Exercise description:
Which lines below contain "packages"? Copy every one of them.

Records contained in a dataset:
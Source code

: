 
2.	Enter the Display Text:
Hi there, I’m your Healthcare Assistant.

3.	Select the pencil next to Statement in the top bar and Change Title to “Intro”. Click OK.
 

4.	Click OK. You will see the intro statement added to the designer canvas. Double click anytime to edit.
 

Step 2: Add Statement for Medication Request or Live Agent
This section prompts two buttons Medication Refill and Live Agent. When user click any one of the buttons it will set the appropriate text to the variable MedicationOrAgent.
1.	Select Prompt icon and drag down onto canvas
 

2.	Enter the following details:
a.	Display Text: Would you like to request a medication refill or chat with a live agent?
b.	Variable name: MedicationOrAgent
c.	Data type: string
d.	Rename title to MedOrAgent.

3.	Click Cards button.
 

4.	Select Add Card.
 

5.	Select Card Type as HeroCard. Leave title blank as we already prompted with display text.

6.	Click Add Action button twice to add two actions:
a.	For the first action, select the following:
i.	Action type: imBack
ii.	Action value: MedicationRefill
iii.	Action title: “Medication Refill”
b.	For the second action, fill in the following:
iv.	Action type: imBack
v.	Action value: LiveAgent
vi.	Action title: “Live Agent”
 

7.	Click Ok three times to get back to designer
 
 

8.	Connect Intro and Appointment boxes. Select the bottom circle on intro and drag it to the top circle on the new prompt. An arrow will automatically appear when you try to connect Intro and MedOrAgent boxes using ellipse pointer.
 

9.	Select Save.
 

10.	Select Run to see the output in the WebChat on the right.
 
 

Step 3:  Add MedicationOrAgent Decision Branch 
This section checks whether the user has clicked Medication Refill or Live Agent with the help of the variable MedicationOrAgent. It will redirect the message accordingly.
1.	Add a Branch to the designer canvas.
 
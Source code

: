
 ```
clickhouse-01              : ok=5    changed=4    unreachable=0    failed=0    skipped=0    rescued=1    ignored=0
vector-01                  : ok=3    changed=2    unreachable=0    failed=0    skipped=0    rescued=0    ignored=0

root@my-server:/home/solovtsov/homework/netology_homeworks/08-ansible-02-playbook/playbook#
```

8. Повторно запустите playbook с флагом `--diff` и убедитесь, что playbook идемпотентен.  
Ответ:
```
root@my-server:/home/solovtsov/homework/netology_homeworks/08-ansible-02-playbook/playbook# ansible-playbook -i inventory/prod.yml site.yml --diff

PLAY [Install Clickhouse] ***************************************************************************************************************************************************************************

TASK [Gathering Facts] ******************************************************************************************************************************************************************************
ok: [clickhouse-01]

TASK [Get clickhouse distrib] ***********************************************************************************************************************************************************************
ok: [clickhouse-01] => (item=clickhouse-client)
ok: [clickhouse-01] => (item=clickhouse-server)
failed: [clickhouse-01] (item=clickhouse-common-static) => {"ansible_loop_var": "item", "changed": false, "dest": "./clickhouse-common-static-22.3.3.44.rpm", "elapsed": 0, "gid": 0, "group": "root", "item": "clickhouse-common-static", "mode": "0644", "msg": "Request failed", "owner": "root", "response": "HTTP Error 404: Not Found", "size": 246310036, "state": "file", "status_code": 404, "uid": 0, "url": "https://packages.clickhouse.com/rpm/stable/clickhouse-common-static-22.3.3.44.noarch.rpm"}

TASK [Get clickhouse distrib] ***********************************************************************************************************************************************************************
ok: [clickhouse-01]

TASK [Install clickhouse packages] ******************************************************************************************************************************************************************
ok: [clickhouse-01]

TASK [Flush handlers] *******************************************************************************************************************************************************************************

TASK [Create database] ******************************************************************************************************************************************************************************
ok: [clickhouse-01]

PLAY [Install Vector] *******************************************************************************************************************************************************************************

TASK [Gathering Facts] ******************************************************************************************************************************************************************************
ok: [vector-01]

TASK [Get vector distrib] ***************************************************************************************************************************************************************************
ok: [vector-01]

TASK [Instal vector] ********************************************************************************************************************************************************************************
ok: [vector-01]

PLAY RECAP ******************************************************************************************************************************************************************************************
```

Your response:
failed: [clickhouse-01] (item=clickhouse-common-static) => {"ansible_loop_var": "item", "changed": false, "dest": "./clickhouse-common-static-22.3.3.44.rpm", "elapsed": 0, "gid": 0, "group": "root", "item": "clickhouse-common-static", "mode": "0644", "msg": "Request failed", "owner": "root", "response": "HTTP Error 404: Not Found", "size": 246310036, "state": "file", "status_code": 404, "uid": 0, "url": "https://packages.clickhouse.com/rpm/stable/clickhouse-common-static-22.3.3.44.noarch.rpm"}
TASK [Install clickhouse packages] ******************************************************************************************************************************************************************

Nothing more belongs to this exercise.